Née de la prise de conscience des excès du matérialisme et du consumérisme, la frugalité s’affirme non seulement comme un renoncement à l’hyperconsommation et à l’hyper-sollicitation permanente mais aussi comme une réinvention du désir : plus conscient, authentique, durable, respectueux de soi-même et des autres.
Nos sociétés postmodernes ont entraîné l’avènement de l’abondance, du « plein », voire du « trop » : nouveaux temples de la consommation (physiques ou dématérialisés, à l’instar d’Amazon ou de la marketplace Wish, qui double son chiffre d’affaires chaque année), infobésité (excès d’information avec son lot de fake news), jusqu’à la course aux activités pour les enfants, chez qui les médecins décèlent de plus en plus tôt des cas de surmenage et de burn-out. Du plaisir personnel à la normalisation injonctive, voire tyrannique, il n’y a qu’un pas. En tout cas, l’émotion et l’affect guident nos décisions de consommation et nos projets de vie.

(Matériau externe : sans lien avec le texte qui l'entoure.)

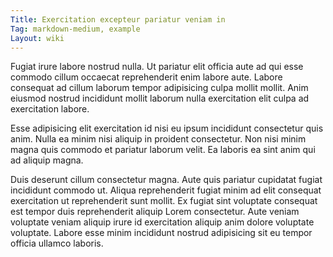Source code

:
 ```yaml
---
Title: Exercitation excepteur pariatur veniam in
Tag: markdown-medium, example
Layout: wiki
---
```

Fugiat irure labore nostrud nulla. Ut pariatur elit officia aute ad qui esse commodo cillum occaecat reprehenderit enim labore aute. Labore consequat ad cillum laborum tempor adipisicing culpa mollit mollit. Anim eiusmod nostrud incididunt mollit laborum nulla exercitation elit culpa ad exercitation labore.

Esse adipisicing elit exercitation id nisi eu ipsum incididunt consectetur quis anim. Nulla ea minim nisi aliquip in proident consectetur. Non nisi minim magna quis commodo et pariatur laborum velit. Ea laboris ea sint anim qui ad aliquip magna.

Duis deserunt cillum consectetur magna. Aute quis pariatur cupidatat fugiat incididunt commodo ut. Aliqua reprehenderit fugiat minim ad elit consequat exercitation ut reprehenderit sunt mollit. Ex fugiat sint voluptate consequat est tempor duis reprehenderit aliquip Lorem consectetur. Aute veniam voluptate veniam aliquip irure id exercitation aliquip anim dolore voluptate voluptate. Labore esse minim incididunt nostrud adipisicing sit eu tempor officia ullamco laboris.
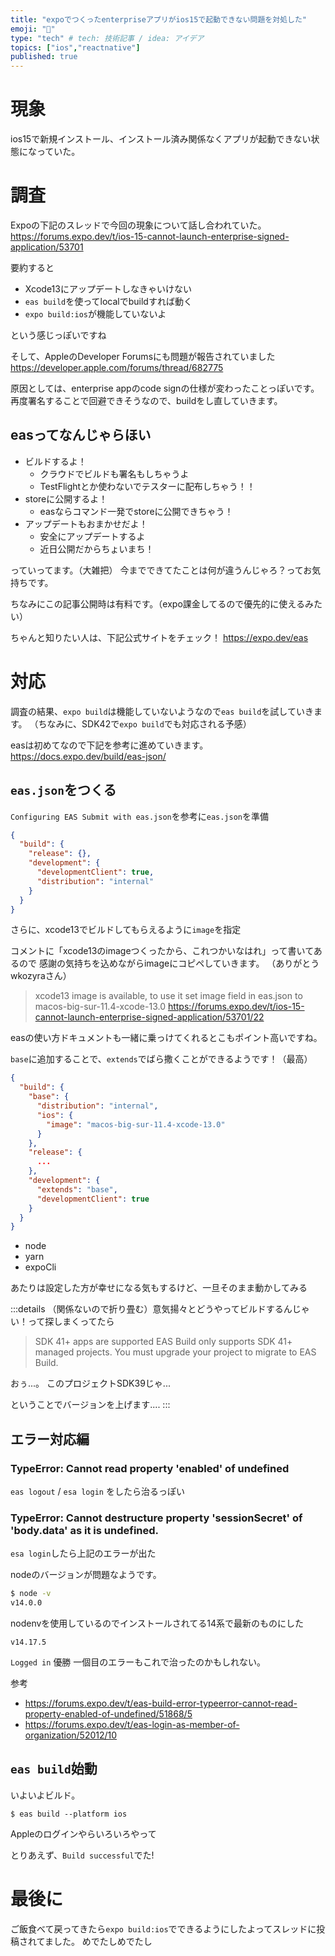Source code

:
 ```yaml
---
title: "expoでつくったenterpriseアプリがios15で起動できない問題を対処した"
emoji: "📱"
type: "tech" # tech: 技術記事 / idea: アイデア
topics: ["ios","reactnative"]
published: true
---
```


# 現象
ios15で新規インストール、インストール済み関係なくアプリが起動できない状態になっていた。

# 調査

Expoの下記のスレッドで今回の現象について話し合われていた。
https://forums.expo.dev/t/ios-15-cannot-launch-enterprise-signed-application/53701

要約すると

- Xcode13にアップデートしなきゃいけない
- `eas build`を使ってlocalでbuildすれば動く
- `expo build:ios`が機能していないよ

という感じっぽいですね

そして、AppleのDeveloper Forumsにも問題が報告されていました
https://developer.apple.com/forums/thread/682775

原因としては、enterprise appのcode signの仕様が変わったことっぽいです。
再度署名することで回避できそうなので、buildをし直していきます。

## easってなんじゃらほい

- ビルドするよ！
    - クラウドでビルドも署名もしちゃうよ
    - TestFlightとか使わないでテスターに配布しちゃう！！
- storeに公開するよ！
    - easならコマンド一発でstoreに公開できちゃう！
- アップデートもおまかせだよ！
    - 安全にアップデートするよ
    - 近日公開だからちょいまち！

っていってます。（大雑把）
今までできてたことは何が違うんじゃろ？ってお気持ちです。

ちなみにこの記事公開時は有料です。（expo課金してるので優先的に使えるみたい）

ちゃんと知りたい人は、下記公式サイトをチェック！
https://expo.dev/eas

# 対応

調査の結果、`expo build`は機能していないようなので`eas build`を試していきます。
（ちなみに、SDK42で`expo build`でも対応される予感）

easは初めてなので下記を参考に進めていきます。
https://docs.expo.dev/build/eas-json/

## `eas.json`をつくる

`Configuring EAS Submit with eas.json`を参考に`eas.json`を準備
```json:eas.json
{
  "build": {
    "release": {},
    "development": {
      "developmentClient": true,
      "distribution": "internal"
    }
  }
}
```

さらに、xcode13でビルドしてもらえるように`image`を指定

コメントに「xcode13のimageつくったから、これつかいなはれ」って書いてあるので
感謝の気持ちを込めながらimageにコピペしていきます。 （ありがとう wkozyraさん）
> xcode13 image is available, to use it set image field in eas.json to macos-big-sur-11.4-xcode-13.0
https://forums.expo.dev/t/ios-15-cannot-launch-enterprise-signed-application/53701/22

easの使い方ドキュメントも一緒に乗っけてくれるとこもポイント高いですね。

`base`に追加することで、`extends`でばら撒くことができるようです！（最高）
```json:eas.json
{
  "build": {
    "base": {
      "distribution": "internal",
      "ios": {
        "image": "macos-big-sur-11.4-xcode-13.0"
      }
    },
    "release": {
      ...
    },
    "development": {
      "extends": "base",
      "developmentClient": true
    }
  }
}
```

- node
- yarn
- expoCli

あたりは設定した方が幸せになる気もするけど、一旦そのまま動かしてみる

:::details （関係ないので折り畳む）意気揚々とどうやってビルドするんじゃい！って探しまくってたら

> SDK 41+ apps are supported
EAS Build only supports SDK 41+ managed projects. You must upgrade your project to migrate to EAS Build.


おぅ...。
このプロジェクトSDK39じゃ...

ということでバージョンを上げます....
:::


## エラー対応編

### TypeError: Cannot read property 'enabled' of undefined

`eas logout` / `esa login` をしたら治るっぽい

### TypeError: Cannot destructure property 'sessionSecret' of 'body.data' as it is undefined.

`esa login`したら上記のエラーが出た

nodeのバージョンが問題なようです。

```bash
$ node -v
v14.0.0
```

nodenvを使用しているのでインストールされてる14系で最新のものにした

```text:.node-version
v14.17.5
```

`Logged in` 優勝
一個目のエラーもこれで治ったのかもしれない。


参考

- https://forums.expo.dev/t/eas-build-error-typeerror-cannot-read-property-enabled-of-undefined/51868/5
- https://forums.expo.dev/t/eas-login-as-member-of-organization/52012/10


## `eas build`始動

いよいよビルド。

```
$ eas build --platform ios
```

Appleのログインやらいろいろやって

とりあえず、`Build successful`でた!


# 最後に

ご飯食べて戻ってきたら`expo build:ios`でできるようにしたよってスレッドに投稿されてました。
めでたしめでたし
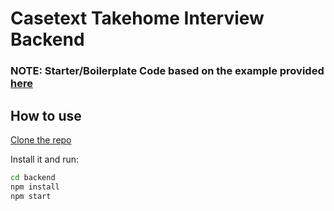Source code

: # Casetext Takehome Interview Backend

### NOTE: Starter/Boilerplate Code based on the example provided [here](https://github.com/w3cj/express-api-starter-ts/tree/main)

## How to use

[Clone the repo](https://github.com/mja2128/casetext-takehome-interview)

<!-- #default-branch-switch -->

Install it and run:

```bash
cd backend
npm install
npm start
```
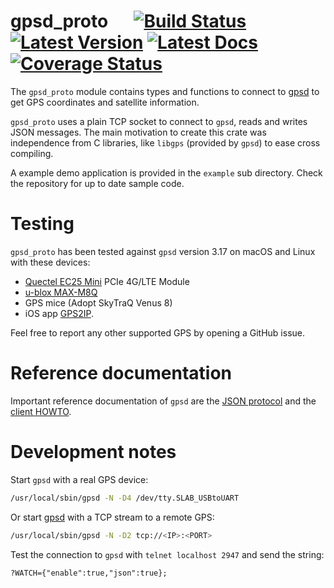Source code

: # gpsd_proto &emsp; [![Build Status]][travis] [![Latest Version]][crates.io] [![Latest Docs]][docs.rs] [![Coverage Status]][codecov.io]

[Build Status]: https://travis-ci.org/bwolf/gpsd_proto.svg?branch=master
[travis]: https://travis-ci.org/bwolf/gpsd_proto
[Latest Version]: https://meritbadge.herokuapp.com/gpsd_proto
[crates.io]: https://crates.io/crates/gpsd_proto
[Latest Docs]: https://docs.rs/gpsd_proto/badge.svg
[docs.rs]: https://docs.rs/gpsd_proto/
[Coverage Status]: https://codecov.io/gh/bwolf/gpsd_proto/branch/master/graph/badge.svg
[codecov.io]: https://codecov.io/gh/bwolf/gpsd_proto

<!--- Module documentation of src/lib.rs follows --->

The `gpsd_proto` module contains types and functions to connect to
[gpsd](http://catb.org/gpsd/) to get GPS coordinates and satellite
information.

`gpsd_proto` uses a plain TCP socket to connect to `gpsd`, reads
and writes JSON messages. The main motivation to create this crate
was independence from C libraries, like `libgps` (provided by
`gpsd`) to ease cross compiling.

A example demo application is provided in the `example` sub
directory. Check the repository for up to date sample code.

# Testing

`gpsd_proto` has been tested against `gpsd` version 3.17 on macOS and Linux with these devices:

- [Quectel EC25 Mini](https://www.quectel.com/product/ec25minipcie.htm) PCIe 4G/LTE Module
- [u-blox MAX-M8Q](https://www.u-blox.com/en/product/max-m8-series)
- GPS mice (Adopt SkyTraQ Venus 8)
- iOS app [GPS2IP](http://www.capsicumdreams.com/iphone/gps2ip/).

Feel free to report any other supported GPS by opening a GitHub
issue.

# Reference documentation

Important reference documentation of `gpsd` are the [JSON
protocol](http://www.catb.org/gpsd/gpsd_json.html) and the [client
HOWTO](http://catb.org/gpsd/client-howto.html).

# Development notes

Start `gpsd` with a real GPS device:

```sh
/usr/local/sbin/gpsd -N -D4 /dev/tty.SLAB_USBtoUART
```

Or start [gpsd](http://catb.org/gpsd/gpsd.html) with a TCP stream to a remote GPS:

```sh
/usr/local/sbin/gpsd -N -D2 tcp://<IP>:<PORT>
```

Test the connection to `gpsd` with `telnet localhost 2947` and send the string:

```text
?WATCH={"enable":true,"json":true};
```

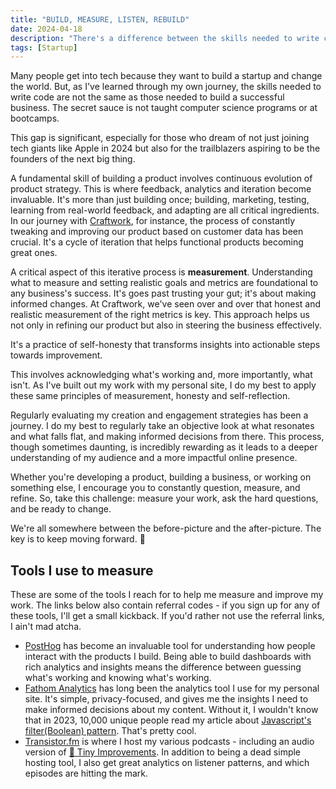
 ```yaml
---
title: "BUILD, MEASURE, LISTEN, REBUILD"
date: 2024-04-18
description: "There's a difference between the skills needed to write code, and those needed to lead a successful business."
tags: [Startup]
---
```



Many people get into tech because they want to build a startup and change the world. But, as I've learned through my own journey, the skills needed to write code are not the same as those needed to build a successful business. The secret sauce is not taught computer science programs or at bootcamps.

This gap is significant, especially for those who dream of not just joining tech giants like Apple in 2024 but also for the trailblazers aspiring to be the founders of the next big thing.

A fundamental skill of building a product involves continuous evolution of product strategy. This is where feedback, analytics and iteration become invaluable. It's more than just building once; building, marketing, testing, learning from real-world feedback, and adapting are all critical ingredients. In our journey with [Craftwork](https://craftwork.com/), for instance, the process of constantly tweaking and improving our product based on customer data has been crucial. It's a cycle of iteration that helps functional products becoming great ones.

A critical aspect of this iterative process is **measurement**. Understanding what to measure and setting realistic goals and metrics are foundational to any business's success. It's goes past trusting your gut; it's about making informed changes. At Craftwork, we've seen over and over that honest and realistic measurement of the right metrics is key. This approach helps us not only in refining our product but also in steering the business effectively.

It's a practice of self-honesty that transforms insights into actionable steps towards improvement.

This involves acknowledging what's working and, more importantly, what isn't. As I've built out my work with my personal site, I do my best to apply these same principles of measurement, honesty and self-reflection.

Regularly evaluating my creation and engagement strategies has been a journey. I do my best to regularly take an objective look at what resonates and what falls flat, and making informed decisions from there. This process, though sometimes daunting, is incredibly rewarding as it leads to a deeper understanding of my audience and a more impactful online presence.

Whether you're developing a product, building a business, or working on something else, I encourage you to constantly question, measure, and refine. So, take this challenge: measure your work, ask the hard questions, and be ready to change.

We're all somewhere between the before-picture and the after-picture. The key is to keep moving forward. 🚀

## **Tools I use to measure**

These are some of the tools I reach for to help me measure and improve my work. The links below also contain referral codes - if you sign up for any of these tools, I'll get a small kickback. If you'd rather not use the referral links, I ain't mad atcha.

- [PostHog](https://posthog.com/) has become an invaluable tool for understanding how people interact with the products I build. Being able to build dashboards with rich analytics and insights means the difference between guessing what's working and knowing what's working.
- [Fathom Analytics](https://usefathom.com/ref/DPSSYB) has long been the analytics tool I use for my personal site. It's simple, privacy-focused, and gives me the insights I need to make informed decisions about my content. Without it, I wouldn't know that in 2023, 10,000 unique people read my article about [Javascript's filter(Boolean) pattern](https://mikebifulco.com/posts/javascript-filter-boolean). That's pretty cool.
- [Transistor.fm](https://transistor.fm/?via=mike-bifulco) is where I host my various podcasts - including an audio version of [💌 Tiny Improvements](https://tinyimprovements.transistor.fm/). In addition to being a dead simple hosting tool, I also get great analytics on listener patterns, and which episodes are hitting the mark.
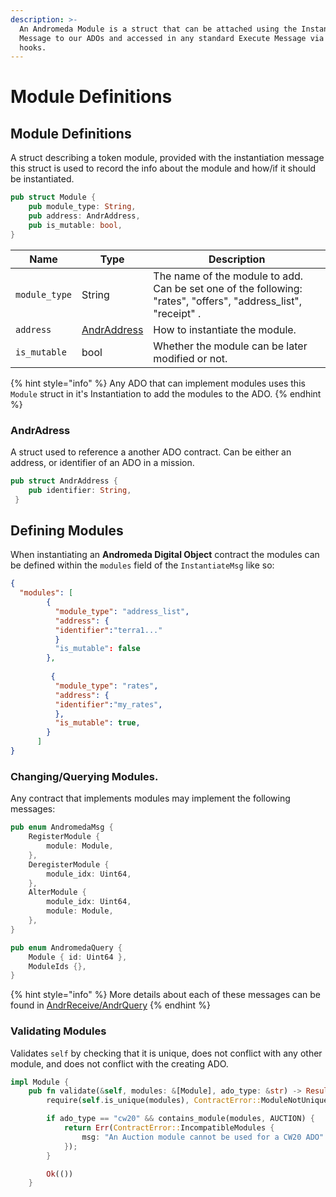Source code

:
 ```yaml
---
description: >-
  An Andromeda Module is a struct that can be attached using the Instantiate
  Message to our ADOs and accessed in any standard Execute Message via generic
  hooks.
---
```


# Module Definitions

## Module Definitions

A struct describing a token module, provided with the instantiation message this struct is used to record the info about the module and how/if it should be instantiated.

```rust
pub struct Module {
    pub module_type: String,
    pub address: AndrAddress,
    pub is_mutable: bool,
}
```

| Name          | Type                                                    | Description                                                                                                     |
| ------------- | ------------------------------------------------------- | --------------------------------------------------------------------------------------------------------------- |
| `module_type` | String                                                  | The name of the module to add. Can be set one of the following: "rates", "offers", "address\_list", "receipt" . |
| `address`     | [AndrAddress](../common-types/recipient.md#andraddress) | How to instantiate the module.                                                                                  |
| `is_mutable`  | bool                                                    | Whether the module can be later modified or not.                                                                |

{% hint style="info" %}
Any ADO that can implement modules uses this `Module` struct in it's Instantiation  to add the modules to the ADO.&#x20;
{% endhint %}

### AndrAdress

A struct used to reference a another ADO contract. Can be either an address, or identifier of an ADO in a mission.&#x20;

```rust
pub struct AndrAddress {
    pub identifier: String,
 }
```

## Defining Modules

When instantiating an **Andromeda Digital Object** contract the modules can be defined within the `modules` field of the `InstantiateMsg` like so:

```json
{
  "modules": [
        {
          "module_type": "address_list",
          "address": {
          "identifier":"terra1..."
          }
          "is_mutable": false
        },
        
         {
          "module_type": "rates",
          "address": {
          "identifier":"my_rates",
          },
          "is_mutable": true,
        }
      ]
}
```

### Changing/Querying Modules.

Any contract that implements modules may implement the following messages:

```rust
pub enum AndromedaMsg {
    RegisterModule {
        module: Module,
    },
    DeregisterModule {
        module_idx: Uint64,
    },
    AlterModule {
        module_idx: Uint64,
        module: Module,
    },
}

pub enum AndromedaQuery {
    Module { id: Uint64 },
    ModuleIds {},
}

```

{% hint style="info" %}
More details about each of these messages can be found in [AndrReceive/AndrQuery](../ado\_base/andrreceive-andrquery.md#modules)
{% endhint %}

### Validating Modules

Validates `self` by checking that it is unique, does not conflict with any other module, and does not conflict with the creating ADO.

```rust
impl Module {
    pub fn validate(&self, modules: &[Module], ado_type: &str) -> Result<(), ContractError> {
        require(self.is_unique(modules), ContractError::ModuleNotUnique {})?;

        if ado_type == "cw20" && contains_module(modules, AUCTION) {
            return Err(ContractError::IncompatibleModules {
                msg: "An Auction module cannot be used for a CW20 ADO".to_string(),
            });
        }

        Ok(())
    }
```
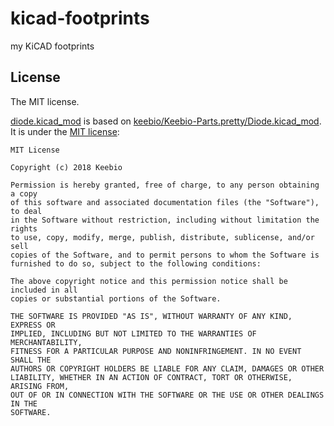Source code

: # kicad-footprints

my KiCAD footprints

## License

The MIT license.

[diode.kicad_mod](diode.kicad_mod) is based on [keebio/Keebio-Parts.pretty/Diode.kicad_mod](https://github.com/keebio/Keebio-Parts.pretty/blob/aec652e40624d7872b2659f307ac483922ba315f/Diode.kicad_mod).
It is under the [MIT license](https://github.com/keebio/Keebio-Parts.pretty/blob/aec652e40624d7872b2659f307ac483922ba315f/LICENSE):

```
MIT License

Copyright (c) 2018 Keebio

Permission is hereby granted, free of charge, to any person obtaining a copy
of this software and associated documentation files (the "Software"), to deal
in the Software without restriction, including without limitation the rights
to use, copy, modify, merge, publish, distribute, sublicense, and/or sell
copies of the Software, and to permit persons to whom the Software is
furnished to do so, subject to the following conditions:

The above copyright notice and this permission notice shall be included in all
copies or substantial portions of the Software.

THE SOFTWARE IS PROVIDED "AS IS", WITHOUT WARRANTY OF ANY KIND, EXPRESS OR
IMPLIED, INCLUDING BUT NOT LIMITED TO THE WARRANTIES OF MERCHANTABILITY,
FITNESS FOR A PARTICULAR PURPOSE AND NONINFRINGEMENT. IN NO EVENT SHALL THE
AUTHORS OR COPYRIGHT HOLDERS BE LIABLE FOR ANY CLAIM, DAMAGES OR OTHER
LIABILITY, WHETHER IN AN ACTION OF CONTRACT, TORT OR OTHERWISE, ARISING FROM,
OUT OF OR IN CONNECTION WITH THE SOFTWARE OR THE USE OR OTHER DEALINGS IN THE
SOFTWARE.
```
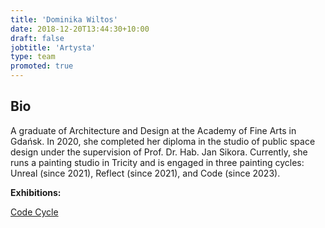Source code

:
 ```yaml
---
title: 'Dominika Wiltos'
date: 2018-12-20T13:44:30+10:00
draft: false
jobtitle: 'Artysta'
type: team
promoted: true
---
```


## Bio

A graduate of Architecture and Design at the Academy of Fine Arts in Gdańsk. In 2020, she completed her diploma in the studio of public space design under the supervision of Prof. Dr. Hab. Jan Sikora. Currently, she runs a painting studio in Tricity and is engaged in three painting cycles: Unreal (since 2021), Reflect (since 2021), and Code (since 2023).

**Exhibitions:**

[Code Cycle](/wystawy/code-cycle)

Remise en question de l’excès
Pour autant, depuis quelques années, on peut observer une remise en question de cette logique de l’excès, une prise de conscience de la nécessité de changer son mode de consommation et surtout sa vision de la société. En novembre 2019, en pleine controverse autour du Black Friday (et alors que de plus en plus d’acteurs se mobilisaient autour du Green Friday, événement citoyen anti-Black Friday), Courrier International titrait : « L’hyperconsommation, c’est la mort ». Assiste-t-on à une forme de retour au cartésianisme dans un monde régi par l’émotion ?
Un grand courant émerge donc : la frugalité
Un grand courant émerge donc : la frugalité, qui s’inscrit dans une logique de consommation raisonnée, modérée, et impliquant de facto une forme de renoncement à l’hyperconsommation. Selon l’Insee, la consommation des ménages a ralenti plus fortement que le pouvoir d’achat en 2018. Les consommations de tabac, d’alimentation, de boissons alcoolisées et d’habillement notamment se sont repliées en volume. La déconsommation est en marche.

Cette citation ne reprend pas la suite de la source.